____ DATA FOR THIS TASK

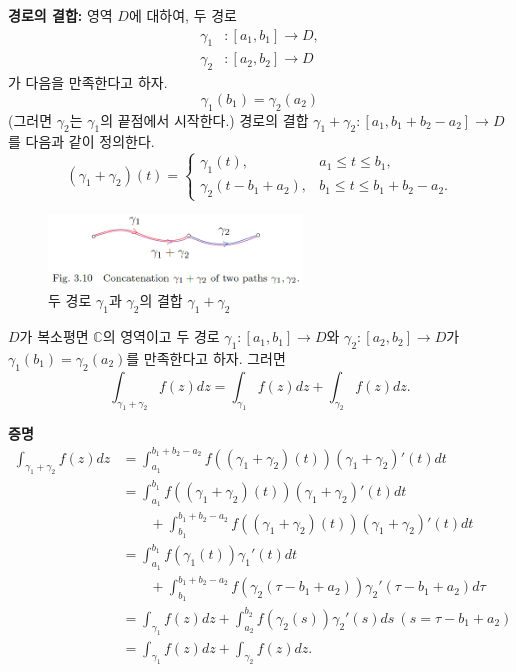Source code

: {\bf  경로의 결합:}
영역 $D$에 대하여, 두 경로
\begin{align*}
\gamma_1 &: [a_1, b_1] \to D, \\
\gamma_2 &: [a_2, b_2] \to D
\end{align*}
가 다음을 만족한다고 하자.
\[
\gamma_1(b_1) = \gamma_2(a_2)
\]
(그러면 $\gamma_2$는 $\gamma_1$의 끝점에서 시작한다.)
경로의 결합 $\gamma_1+\gamma_2: [a_1, b_1+b_2-a_2] \to D$를
다음과 같이 정의한다.
\[
(\gamma_1+\gamma_2)(t) = \begin{cases}
\gamma_1(t), & a_1\le t\le b_1, \\
\gamma_2(t-b_1+a_2), & b_1 \le t \le b_1+b_2-a_2.
\end{cases}
\]

\begin{figure}[!h]
\begin{center}
\includegraphics[width=0.6\textwidth]{./SaltChapter/fig-3-10}
\end{center}
\caption{두 경로 $\gamma_1$과  $\gamma_2$의 결합 $\gamma_1 + \gamma_2$}
\label{fig-3-10}
\end{figure}

\begin{saltprop}{}{} \label{prop-3-3}
$D$가 복소평면 $\mathbb C$의 영역이고
두 경로 $\gamma_1: [a_1,b_1] \to D$와 $\gamma_2: [a_2,b_2] \to D$가 
$\gamma_1(b_1) = \gamma_2(a_2)$를 만족한다고 하자.
그러면
\[
\int_{\gamma_1+\gamma_2} f(z)dz 
=\int_{\gamma_1} f(z)dz + \int_{\gamma_2} f(z)dz.
\]
\end{saltprop}

{\bf 증명}
\begin{align*}
\int_{\gamma_1+\gamma_2} f(z)dz 
&= \int_{a_1}^{b_1+b_2-a_2} f((\gamma_1+\gamma_2)(t)) (\gamma_1+\gamma_2)'(t)dt\\
&= \int_{a_1}^{b_1} f((\gamma_1+\gamma_2)(t)) (\gamma_1+\gamma_2)'(t)dt\\
& \quad\quad 
+\int_{b_1}^{b_1+b_2-a_2} f((\gamma_1+\gamma_2)(t)) (\gamma_1+\gamma_2)'(t)dt\\
&= \int_{a_1}^{b_1} f(\gamma_1(t))\gamma_1'(t)dt \\
&\quad\quad 
+ \int_{b_1}^{b_1+b_2-a_2} f(\gamma_2(\tau-b_1+a_2))\gamma_2'(\tau-b_1+a_2)d\tau\\
&= \int_{\gamma_1} f(z)dz + \int_{a_2}^{b_2} f(\gamma_2(s)) \gamma_2'(s)ds 
\ (s=\tau-b_1+a_2) \\
&= \int_{\gamma_1} f(z)dz + \int_{\gamma_2} f(z)dz.
\end{align*}

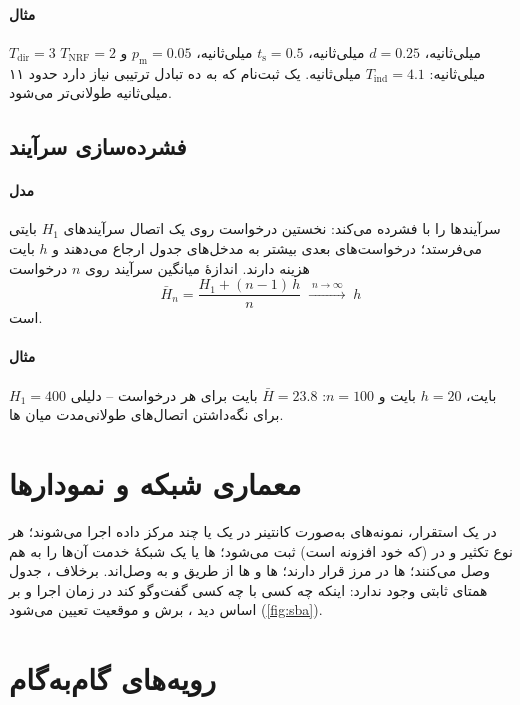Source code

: \documentclass[11pt,a4paper]{article}
\begin{document}
\paragraph{مثال} $T_{\mathrm{dir}} = 3$ میلی‌ثانیه، $d = 0.25$ میلی‌ثانیه، $t_{\mathrm{s}} = 0.5$ میلی‌ثانیه، $p_{\mathrm{m}} = 0.05$ و
$T_{\mathrm{NRF}} = 2$ میلی‌ثانیه: $T_{\mathrm{ind}} = 4.1$ میلی‌ثانیه. یک ثبت‌نام که به ده تبادل ترتیبی  نیاز دارد حدود
۱۱ میلی‌ثانیه طولانی‌تر می‌شود.

\subsection{فشرده‌سازی سرآیند}\label{sec:hpack}
\paragraph{مدل}  سرآیندها را با  فشرده می‌کند: نخستین درخواست روی یک اتصال سرآیندهای $H_1$ بایتی می‌فرستد؛
درخواست‌های بعدی بیشتر به مدخل‌های جدول ارجاع می‌دهند و $h$ بایت هزینه دارند. اندازهٔ میانگین سرآیند روی $n$ درخواست
\begin{equation}\label{eq:hpack}
  \bar H_n = \frac{H_1 + (n-1)\,h}{n} \;\xrightarrow{\;n\to\infty\;}\; h
\end{equation}
است.
\paragraph{مثال} $H_1 = 400$ بایت، $h = 20$ بایت و $n = 100$: $\bar H = 23.8$ بایت برای هر درخواست -- دلیلی برای نگه‌داشتن
اتصال‌های طولانی‌مدت میان ها.

\section{معماری شبکه و نمودارها}
در یک استقرار، نمونه‌های  به‌صورت کانتینر در یک یا چند مرکز داده اجرا می‌شوند؛ هر نوع  تکثیر و در 
(که خود افزونه است) ثبت می‌شود؛ ها یا یک شبکهٔ خدمت آن‌ها را به هم وصل می‌کنند؛ ها در مرز قرار دارند؛
ها و ها از طریق  و  به  وصل‌اند. برخلاف ، جدول همتای ثابتی وجود ندارد: اینکه
چه کسی با چه کسی گفت‌وگو کند در زمان اجرا و بر اساس دید ، برش و موقعیت  تعیین می‌شود (\cref{fig:sba}).

\section{رویه‌های گام‌به‌گام}
\end{document}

________

TASK TO COMPLETE
All entries above are to be reproduced exactly, with no pictures.

OUTPUT OF THE TASK
Source code

: {\bf  경로의 결합:}
영역 $D$에 대하여, 두 경로
\begin{align*}
\gamma_1 &: [a_1, b_1] \to D, \\
\gamma_2 &: [a_2, b_2] \to D
\end{align*}
가 다음을 만족한다고 하자.
\[
\gamma_1(b_1) = \gamma_2(a_2)
\]
(그러면 $\gamma_2$는 $\gamma_1$의 끝점에서 시작한다.)
경로의 결합 $\gamma_1+\gamma_2: [a_1, b_1+b_2-a_2] \to D$를
다음과 같이 정의한다.
\[
(\gamma_1+\gamma_2)(t) = \begin{cases}
\gamma_1(t), & a_1\le t\le b_1, \\
\gamma_2(t-b_1+a_2), & b_1 \le t \le b_1+b_2-a_2.
\end{cases}
\]

\begin{figure}[!h]
\begin{center}
\includegraphics[width=0.6\textwidth]{./SaltChapter/fig-3-10}
\end{center}
\caption{두 경로 $\gamma_1$과  $\gamma_2$의 결합 $\gamma_1 + \gamma_2$}
\label{fig-3-10}
\end{figure}

\begin{saltprop}{}{} \label{prop-3-3}
$D$가 복소평면 $\mathbb C$의 영역이고
두 경로 $\gamma_1: [a_1,b_1] \to D$와 $\gamma_2: [a_2,b_2] \to D$가 
$\gamma_1(b_1) = \gamma_2(a_2)$를 만족한다고 하자.
그러면
\[
\int_{\gamma_1+\gamma_2} f(z)dz 
=\int_{\gamma_1} f(z)dz + \int_{\gamma_2} f(z)dz.
\]
\end{saltprop}

{\bf 증명}
\begin{align*}
\int_{\gamma_1+\gamma_2} f(z)dz 
&= \int_{a_1}^{b_1+b_2-a_2} f((\gamma_1+\gamma_2)(t)) (\gamma_1+\gamma_2)'(t)dt\\
&= \int_{a_1}^{b_1} f((\gamma_1+\gamma_2)(t)) (\gamma_1+\gamma_2)'(t)dt\\
& \quad\quad 
+\int_{b_1}^{b_1+b_2-a_2} f((\gamma_1+\gamma_2)(t)) (\gamma_1+\gamma_2)'(t)dt\\
&= \int_{a_1}^{b_1} f(\gamma_1(t))\gamma_1'(t)dt \\
&\quad\quad 
+ \int_{b_1}^{b_1+b_2-a_2} f(\gamma_2(\tau-b_1+a_2))\gamma_2'(\tau-b_1+a_2)d\tau\\
&= \int_{\gamma_1} f(z)dz + \int_{a_2}^{b_2} f(\gamma_2(s)) \gamma_2'(s)ds 
\ (s=\tau-b_1+a_2) \\
&= \int_{\gamma_1} f(z)dz + \int_{\gamma_2} f(z)dz.
\end{align*}

Source code

: \documentclass[11pt,a4paper]{article}
\begin{document}
\paragraph{مثال} $T_{\mathrm{dir}} = 3$ میلی‌ثانیه، $d = 0.25$ میلی‌ثانیه، $t_{\mathrm{s}} = 0.5$ میلی‌ثانیه، $p_{\mathrm{m}} = 0.05$ و
$T_{\mathrm{NRF}} = 2$ میلی‌ثانیه: $T_{\mathrm{ind}} = 4.1$ میلی‌ثانیه. یک ثبت‌نام که به ده تبادل ترتیبی  نیاز دارد حدود
۱۱ میلی‌ثانیه طولانی‌تر می‌شود.

\subsection{فشرده‌سازی سرآیند}\label{sec:hpack}
\paragraph{مدل}  سرآیندها را با  فشرده می‌کند: نخستین درخواست روی یک اتصال سرآیندهای $H_1$ بایتی می‌فرستد؛
درخواست‌های بعدی بیشتر به مدخل‌های جدول ارجاع می‌دهند و $h$ بایت هزینه دارند. اندازهٔ میانگین سرآیند روی $n$ درخواست
\begin{equation}\label{eq:hpack}
  \bar H_n = \frac{H_1 + (n-1)\,h}{n} \;\xrightarrow{\;n\to\infty\;}\; h
\end{equation}
است.
\paragraph{مثال} $H_1 = 400$ بایت، $h = 20$ بایت و $n = 100$: $\bar H = 23.8$ بایت برای هر درخواست -- دلیلی برای نگه‌داشتن
اتصال‌های طولانی‌مدت میان ها.

\section{معماری شبکه و نمودارها}
در یک استقرار، نمونه‌های  به‌صورت کانتینر در یک یا چند مرکز داده اجرا می‌شوند؛ هر نوع  تکثیر و در 
(که خود افزونه است) ثبت می‌شود؛ ها یا یک شبکهٔ خدمت آن‌ها را به هم وصل می‌کنند؛ ها در مرز قرار دارند؛
ها و ها از طریق  و  به  وصل‌اند. برخلاف ، جدول همتای ثابتی وجود ندارد: اینکه
چه کسی با چه کسی گفت‌وگو کند در زمان اجرا و بر اساس دید ، برش و موقعیت  تعیین می‌شود (\cref{fig:sba}).

\section{رویه‌های گام‌به‌گام}
\end{document}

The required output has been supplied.